* [YOUR ASSIGNMENT] Copy out each line of the data below in which "textcolor" appears.

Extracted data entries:
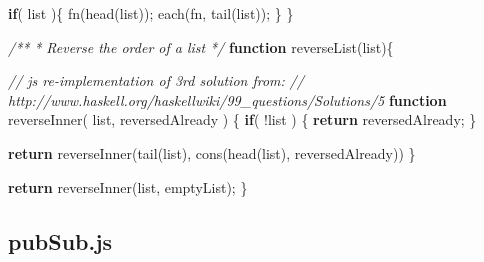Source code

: \documentclass[]{article}
\newenvironment{Shaded}{}{}
\newcommand{\KeywordTok}[1]{\textcolor[rgb]{0.00,0.44,0.13}{\textbf{{#1}}}}
\newcommand{\CommentTok}[1]{\textcolor[rgb]{0.38,0.63,0.69}{\textit{{#1}}}}
\newcommand{\FunctionTok}[1]{\textcolor[rgb]{0.02,0.16,0.49}{{#1}}}
\newcommand{\NormalTok}[1]{{#1}}
\begin{document}
\begin{Shaded}
\begin{Highlighting}[]
   \KeywordTok{if}\NormalTok{( list )\{  }
      \FunctionTok{fn}\NormalTok{(}\FunctionTok{head}\NormalTok{(list));}
      \FunctionTok{each}\NormalTok{(fn, }\FunctionTok{tail}\NormalTok{(list));}
   \NormalTok{\}}
\NormalTok{\}}

\CommentTok{/**}
\CommentTok{ * Reverse the order of a list}
\CommentTok{ */}
\KeywordTok{function} \FunctionTok{reverseList}\NormalTok{(list)\{ }

   \CommentTok{// js re-implementation of 3rd solution from:}
   \CommentTok{//    http://www.haskell.org/haskellwiki/99_questions/Solutions/5}
   \KeywordTok{function} \FunctionTok{reverseInner}\NormalTok{( list, reversedAlready ) \{}
      \KeywordTok{if}\NormalTok{( !list ) \{}
         \KeywordTok{return} \NormalTok{reversedAlready;}
      \NormalTok{\}}
      
      \KeywordTok{return} \FunctionTok{reverseInner}\NormalTok{(}\FunctionTok{tail}\NormalTok{(list), }\FunctionTok{cons}\NormalTok{(}\FunctionTok{head}\NormalTok{(list), reversedAlready))}
   \NormalTok{\}}

   \KeywordTok{return} \FunctionTok{reverseInner}\NormalTok{(list, emptyList);}
\NormalTok{\}}
\end{Highlighting}
\end{Shaded}

\pagebreak

\subsection{pubSub.js}
\end{document}
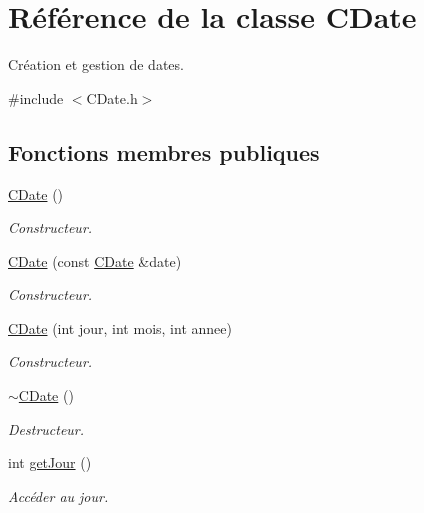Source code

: \hypertarget{class_c_date}{
\section{Référence de la classe CDate}
\label{class_c_date}
}


Création et gestion de dates.  




{\ttfamily \#include $<$CDate.h$>$}

\subsection*{Fonctions membres publiques}
\begin{DoxyCompactItemize}
\item 
\hyperlink{class_c_date_abaab9d809338418c9a749ce479fcea61}{CDate} ()
\begin{DoxyCompactList}\small\item\em Constructeur. \item\end{DoxyCompactList}\item 
\hyperlink{class_c_date_ad4cd3f57aa3dd701ffb1e57753f73a6a}{CDate} (const \hyperlink{class_c_date}{CDate} \&date)
\begin{DoxyCompactList}\small\item\em Constructeur. \item\end{DoxyCompactList}\item 
\hyperlink{class_c_date_a674c65d8051308ba639825a012f20eb9}{CDate} (int jour, int mois, int annee)
\begin{DoxyCompactList}\small\item\em Constructeur. \item\end{DoxyCompactList}\item 
\hyperlink{class_c_date_a27cb391423bff726cd1a9b1bed10eea9}{$\sim$CDate} ()
\begin{DoxyCompactList}\small\item\em Destructeur. \item\end{DoxyCompactList}\item 
int \hyperlink{class_c_date_a1b2130af68061448ba2f2eff741570ac}{getJour} ()
\begin{DoxyCompactList}\small\item\em Accéder au jour. \item\end{DoxyCompactList}\item 

\end{DoxyCompactItemize}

* [EXERCISE RESPONSE]
\newcommand{\KeywordTok}[1]{\textcolor[rgb]{0.00,0.44,0.13}{\textbf{{#1}}}}
\newcommand{\CommentTok}[1]{\textcolor[rgb]{0.38,0.63,0.69}{\textit{{#1}}}}
\newcommand{\FunctionTok}[1]{\textcolor[rgb]{0.02,0.16,0.49}{{#1}}}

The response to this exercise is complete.